• **What needs to be done**
Find every line below with the word "href" in it, and copy each one.

• **Exercise data**
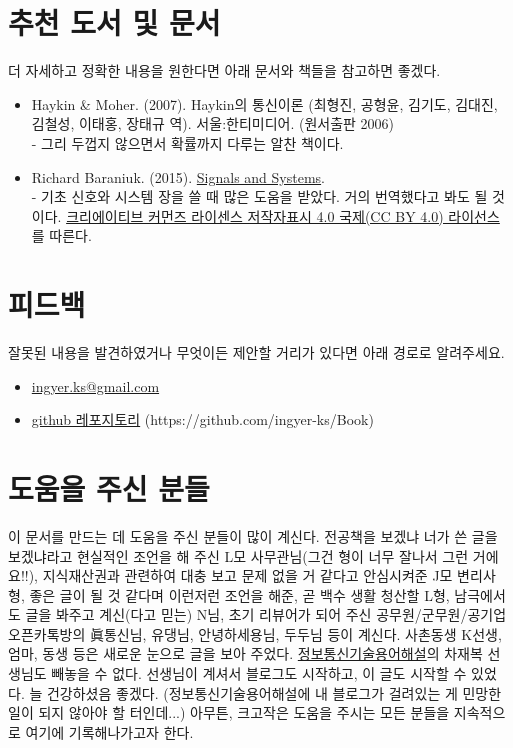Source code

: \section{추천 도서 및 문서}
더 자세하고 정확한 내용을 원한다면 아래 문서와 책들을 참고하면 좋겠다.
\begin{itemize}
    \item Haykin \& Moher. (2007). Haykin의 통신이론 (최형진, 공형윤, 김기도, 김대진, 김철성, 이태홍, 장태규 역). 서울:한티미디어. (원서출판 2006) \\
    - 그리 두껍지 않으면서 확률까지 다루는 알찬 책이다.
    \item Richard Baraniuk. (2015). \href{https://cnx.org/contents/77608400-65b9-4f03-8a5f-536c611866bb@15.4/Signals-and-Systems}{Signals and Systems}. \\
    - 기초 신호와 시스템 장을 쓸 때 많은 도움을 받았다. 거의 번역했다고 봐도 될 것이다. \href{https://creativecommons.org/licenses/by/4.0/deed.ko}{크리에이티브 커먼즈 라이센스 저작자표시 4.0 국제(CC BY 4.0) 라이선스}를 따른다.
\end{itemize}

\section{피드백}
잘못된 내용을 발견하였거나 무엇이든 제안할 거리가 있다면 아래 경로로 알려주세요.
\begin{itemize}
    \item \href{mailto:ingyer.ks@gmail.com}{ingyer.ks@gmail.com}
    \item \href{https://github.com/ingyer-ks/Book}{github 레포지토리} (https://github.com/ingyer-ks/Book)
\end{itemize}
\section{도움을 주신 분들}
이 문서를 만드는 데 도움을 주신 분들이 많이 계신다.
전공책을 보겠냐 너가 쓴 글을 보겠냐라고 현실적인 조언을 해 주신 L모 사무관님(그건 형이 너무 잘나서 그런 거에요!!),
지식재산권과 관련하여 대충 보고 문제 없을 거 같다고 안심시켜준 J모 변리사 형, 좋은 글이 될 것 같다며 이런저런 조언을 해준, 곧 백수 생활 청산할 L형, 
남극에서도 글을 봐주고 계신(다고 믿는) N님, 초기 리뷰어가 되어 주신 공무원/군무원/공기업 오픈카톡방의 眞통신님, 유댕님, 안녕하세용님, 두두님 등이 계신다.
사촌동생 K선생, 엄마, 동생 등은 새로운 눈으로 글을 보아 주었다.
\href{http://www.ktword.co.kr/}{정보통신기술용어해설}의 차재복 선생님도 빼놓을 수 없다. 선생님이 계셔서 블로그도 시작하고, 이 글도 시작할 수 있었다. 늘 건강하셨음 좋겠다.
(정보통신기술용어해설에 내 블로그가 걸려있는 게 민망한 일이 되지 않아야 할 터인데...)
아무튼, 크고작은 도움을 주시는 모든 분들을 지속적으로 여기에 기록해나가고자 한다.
* * *
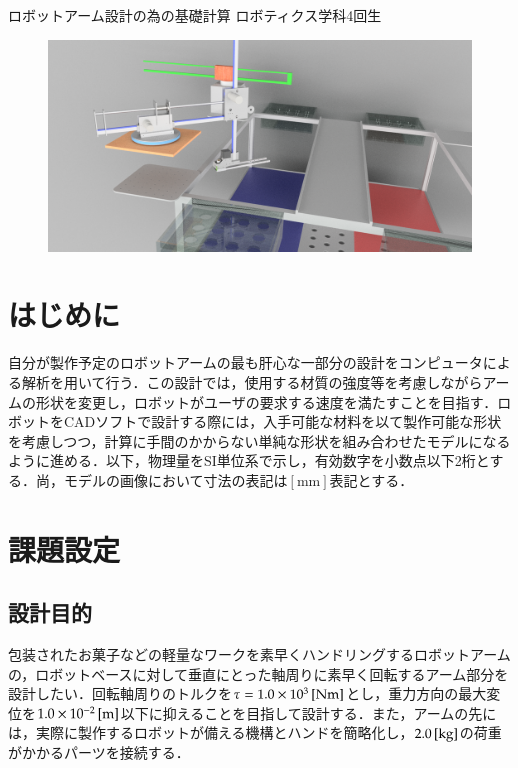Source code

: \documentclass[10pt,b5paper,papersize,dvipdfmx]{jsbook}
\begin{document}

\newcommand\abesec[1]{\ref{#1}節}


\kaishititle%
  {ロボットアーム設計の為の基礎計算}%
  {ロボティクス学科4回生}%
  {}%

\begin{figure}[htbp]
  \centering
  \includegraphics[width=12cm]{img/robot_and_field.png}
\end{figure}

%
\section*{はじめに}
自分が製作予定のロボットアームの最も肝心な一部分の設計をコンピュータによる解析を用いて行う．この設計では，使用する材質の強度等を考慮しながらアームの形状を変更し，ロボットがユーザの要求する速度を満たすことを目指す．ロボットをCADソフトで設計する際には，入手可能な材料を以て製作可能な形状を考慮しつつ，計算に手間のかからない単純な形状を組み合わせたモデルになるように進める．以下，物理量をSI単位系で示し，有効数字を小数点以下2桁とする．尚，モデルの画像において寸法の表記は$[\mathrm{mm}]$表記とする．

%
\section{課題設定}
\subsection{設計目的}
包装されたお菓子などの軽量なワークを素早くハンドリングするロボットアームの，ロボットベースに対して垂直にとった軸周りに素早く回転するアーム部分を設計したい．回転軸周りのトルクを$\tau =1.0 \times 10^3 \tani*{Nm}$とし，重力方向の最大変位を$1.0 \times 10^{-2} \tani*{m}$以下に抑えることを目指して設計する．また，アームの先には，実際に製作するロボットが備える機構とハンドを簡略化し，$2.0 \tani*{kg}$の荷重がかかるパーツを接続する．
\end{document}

• **Reply**
    \item Richard Baraniuk. (2015). \href{https://cnx.org/contents/77608400-65b9-4f03-8a5f-536c611866bb@15.4/Signals-and-Systems}{Signals and Systems}. \\
    - 기초 신호와 시스템 장을 쓸 때 많은 도움을 받았다. 거의 번역했다고 봐도 될 것이다. \href{https://creativecommons.org/licenses/by/4.0/deed.ko}{크리에이티브 커먼즈 라이센스 저작자표시 4.0 국제(CC BY 4.0) 라이선스}를 따른다.
    \item \href{mailto:ingyer.ks@gmail.com}{ingyer.ks@gmail.com}
    \item \href{https://github.com/ingyer-ks/Book}{github 레포지토리} (https://github.com/ingyer-ks/Book)
\href{http://www.ktword.co.kr/}{정보통신기술용어해설}의 차재복 선생님도 빼놓을 수 없다. 선생님이 계셔서 블로그도 시작하고, 이 글도 시작할 수 있었다. 늘 건강하셨음 좋겠다.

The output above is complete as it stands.